=== Goal of the exercise ===
Could you reproduce the lines below from the one with "unsupported, and isolated" through the one with "A lot of this"? Keep both ends and add nothing.

=== Dataset excerpts ===
────

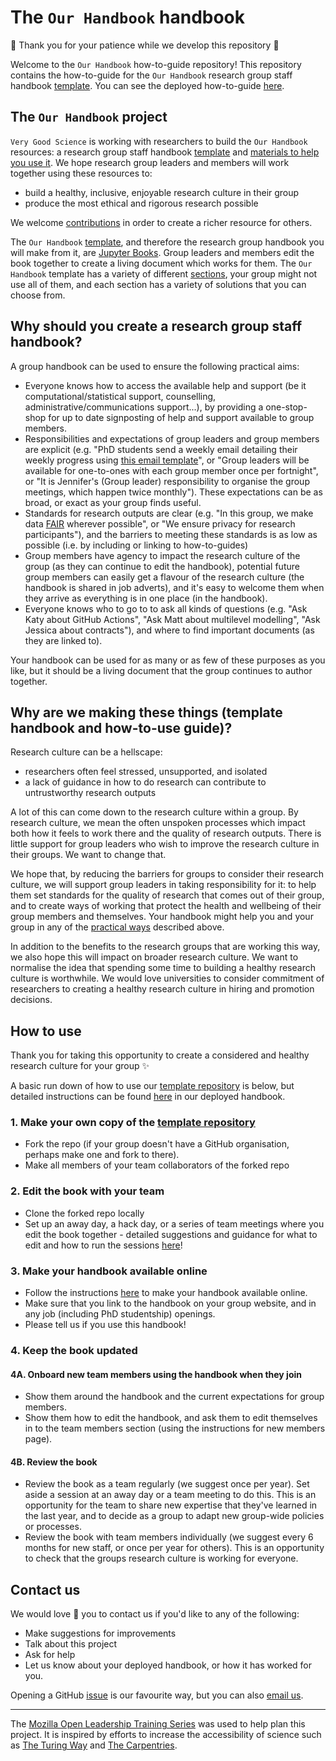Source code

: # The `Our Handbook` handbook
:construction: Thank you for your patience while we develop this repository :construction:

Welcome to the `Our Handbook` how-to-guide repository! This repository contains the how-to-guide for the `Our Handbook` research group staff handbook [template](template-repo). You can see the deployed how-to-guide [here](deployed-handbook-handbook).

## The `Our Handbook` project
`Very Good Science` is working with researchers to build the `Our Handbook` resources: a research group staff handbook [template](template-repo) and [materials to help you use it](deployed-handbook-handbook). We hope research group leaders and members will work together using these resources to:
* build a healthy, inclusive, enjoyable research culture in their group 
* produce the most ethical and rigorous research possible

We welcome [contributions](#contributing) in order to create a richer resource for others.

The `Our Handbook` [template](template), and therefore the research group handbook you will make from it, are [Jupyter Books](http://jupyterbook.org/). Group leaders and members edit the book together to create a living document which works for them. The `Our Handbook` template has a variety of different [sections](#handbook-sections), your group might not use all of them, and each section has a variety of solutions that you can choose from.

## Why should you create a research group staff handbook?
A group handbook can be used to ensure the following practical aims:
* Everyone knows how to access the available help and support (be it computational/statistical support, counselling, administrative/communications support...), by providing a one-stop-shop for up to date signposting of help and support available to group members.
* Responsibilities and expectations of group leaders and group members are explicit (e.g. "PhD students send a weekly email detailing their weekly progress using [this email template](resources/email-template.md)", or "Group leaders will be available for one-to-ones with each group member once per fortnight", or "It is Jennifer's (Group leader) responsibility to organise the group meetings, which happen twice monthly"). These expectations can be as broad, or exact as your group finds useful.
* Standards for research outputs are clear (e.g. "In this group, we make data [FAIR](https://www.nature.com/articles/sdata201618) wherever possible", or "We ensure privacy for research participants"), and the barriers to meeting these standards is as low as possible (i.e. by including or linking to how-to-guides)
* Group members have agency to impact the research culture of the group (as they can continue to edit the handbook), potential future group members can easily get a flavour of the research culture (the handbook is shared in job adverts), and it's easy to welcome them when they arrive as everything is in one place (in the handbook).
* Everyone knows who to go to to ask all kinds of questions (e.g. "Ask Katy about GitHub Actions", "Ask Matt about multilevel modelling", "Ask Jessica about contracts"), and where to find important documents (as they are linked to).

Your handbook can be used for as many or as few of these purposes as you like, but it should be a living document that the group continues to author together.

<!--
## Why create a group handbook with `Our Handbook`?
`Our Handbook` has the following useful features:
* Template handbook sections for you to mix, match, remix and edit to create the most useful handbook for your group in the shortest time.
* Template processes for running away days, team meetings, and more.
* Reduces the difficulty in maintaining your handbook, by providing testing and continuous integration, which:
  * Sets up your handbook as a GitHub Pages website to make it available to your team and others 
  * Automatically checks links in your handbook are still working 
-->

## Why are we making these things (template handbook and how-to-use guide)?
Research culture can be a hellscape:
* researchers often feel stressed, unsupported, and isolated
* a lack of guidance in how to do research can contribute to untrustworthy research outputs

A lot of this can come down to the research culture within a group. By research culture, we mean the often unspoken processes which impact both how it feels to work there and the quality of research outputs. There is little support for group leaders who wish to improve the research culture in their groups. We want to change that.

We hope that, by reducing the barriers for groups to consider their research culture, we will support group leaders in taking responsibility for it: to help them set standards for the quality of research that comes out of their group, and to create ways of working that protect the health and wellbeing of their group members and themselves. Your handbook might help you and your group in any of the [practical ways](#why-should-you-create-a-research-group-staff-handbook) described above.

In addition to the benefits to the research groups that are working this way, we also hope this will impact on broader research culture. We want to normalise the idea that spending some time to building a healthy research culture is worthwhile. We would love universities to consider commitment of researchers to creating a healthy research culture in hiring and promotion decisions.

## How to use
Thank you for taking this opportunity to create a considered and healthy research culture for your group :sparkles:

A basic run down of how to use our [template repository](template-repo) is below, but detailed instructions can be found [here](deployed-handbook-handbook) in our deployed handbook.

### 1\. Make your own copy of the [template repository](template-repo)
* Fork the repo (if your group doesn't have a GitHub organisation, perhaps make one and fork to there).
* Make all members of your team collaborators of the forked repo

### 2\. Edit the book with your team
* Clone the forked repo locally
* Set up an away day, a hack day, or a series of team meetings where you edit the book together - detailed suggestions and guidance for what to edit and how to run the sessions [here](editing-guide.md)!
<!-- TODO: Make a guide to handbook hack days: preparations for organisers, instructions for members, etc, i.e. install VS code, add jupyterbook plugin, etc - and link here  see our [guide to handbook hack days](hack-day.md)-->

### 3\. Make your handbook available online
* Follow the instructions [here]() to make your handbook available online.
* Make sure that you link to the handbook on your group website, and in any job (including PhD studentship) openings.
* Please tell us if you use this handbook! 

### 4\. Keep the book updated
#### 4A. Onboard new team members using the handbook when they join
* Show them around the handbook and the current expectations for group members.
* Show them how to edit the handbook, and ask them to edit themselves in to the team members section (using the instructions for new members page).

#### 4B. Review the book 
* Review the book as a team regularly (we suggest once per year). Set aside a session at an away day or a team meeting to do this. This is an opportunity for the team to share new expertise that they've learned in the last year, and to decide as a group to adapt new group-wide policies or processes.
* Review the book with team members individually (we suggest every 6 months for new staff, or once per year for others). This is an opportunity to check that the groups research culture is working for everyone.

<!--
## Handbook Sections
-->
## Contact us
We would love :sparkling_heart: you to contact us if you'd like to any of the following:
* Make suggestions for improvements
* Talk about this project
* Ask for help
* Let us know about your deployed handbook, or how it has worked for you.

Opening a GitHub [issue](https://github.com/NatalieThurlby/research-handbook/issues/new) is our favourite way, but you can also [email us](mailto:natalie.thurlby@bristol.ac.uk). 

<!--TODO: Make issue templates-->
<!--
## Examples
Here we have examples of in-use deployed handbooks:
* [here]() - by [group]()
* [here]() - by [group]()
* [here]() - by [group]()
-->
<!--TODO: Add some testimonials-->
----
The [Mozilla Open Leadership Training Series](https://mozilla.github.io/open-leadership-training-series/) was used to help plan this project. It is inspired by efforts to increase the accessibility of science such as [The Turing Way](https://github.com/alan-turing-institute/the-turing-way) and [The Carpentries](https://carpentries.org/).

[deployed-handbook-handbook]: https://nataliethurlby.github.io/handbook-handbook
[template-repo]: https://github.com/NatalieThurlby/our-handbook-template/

────

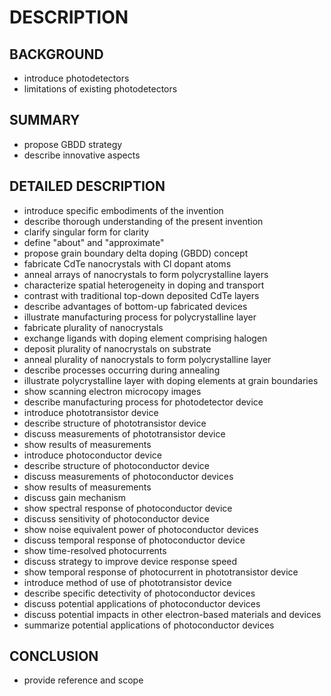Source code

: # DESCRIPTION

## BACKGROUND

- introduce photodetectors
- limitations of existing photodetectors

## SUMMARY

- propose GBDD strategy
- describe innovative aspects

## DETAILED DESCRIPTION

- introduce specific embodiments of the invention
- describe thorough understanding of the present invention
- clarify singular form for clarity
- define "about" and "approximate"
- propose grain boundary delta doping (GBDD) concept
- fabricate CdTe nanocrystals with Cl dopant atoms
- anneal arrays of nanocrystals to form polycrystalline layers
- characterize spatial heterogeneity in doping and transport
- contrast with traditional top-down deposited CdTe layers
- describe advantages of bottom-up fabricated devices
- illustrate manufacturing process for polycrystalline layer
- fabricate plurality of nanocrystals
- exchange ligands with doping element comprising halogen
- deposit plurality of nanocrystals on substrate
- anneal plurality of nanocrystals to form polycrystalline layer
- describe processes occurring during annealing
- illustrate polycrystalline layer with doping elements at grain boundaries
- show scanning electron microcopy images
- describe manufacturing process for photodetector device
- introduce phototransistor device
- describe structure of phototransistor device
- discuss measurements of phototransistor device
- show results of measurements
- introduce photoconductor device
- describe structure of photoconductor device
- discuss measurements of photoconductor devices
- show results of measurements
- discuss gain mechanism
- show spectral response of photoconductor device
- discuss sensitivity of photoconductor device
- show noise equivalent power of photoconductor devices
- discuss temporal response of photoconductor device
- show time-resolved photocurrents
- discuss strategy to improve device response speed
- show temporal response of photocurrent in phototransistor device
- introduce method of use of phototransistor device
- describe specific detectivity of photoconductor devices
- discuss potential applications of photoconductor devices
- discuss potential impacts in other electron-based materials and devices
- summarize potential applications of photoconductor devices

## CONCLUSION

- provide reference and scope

────

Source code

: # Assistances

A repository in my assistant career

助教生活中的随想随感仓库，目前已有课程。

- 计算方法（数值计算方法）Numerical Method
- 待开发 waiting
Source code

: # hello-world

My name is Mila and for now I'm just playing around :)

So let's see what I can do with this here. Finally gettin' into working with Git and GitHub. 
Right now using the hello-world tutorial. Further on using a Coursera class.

────

=== Response ===
* researchers often feel stressed, unsupported, and isolated
* a lack of guidance in how to do research can contribute to untrustworthy research outputs

A lot of this can come down to the research culture within a group. By research culture, we mean the often unspoken processes which impact both how it feels to work there and the quality of research outputs. There is little support for group leaders who wish to improve the research culture in their groups. We want to change that.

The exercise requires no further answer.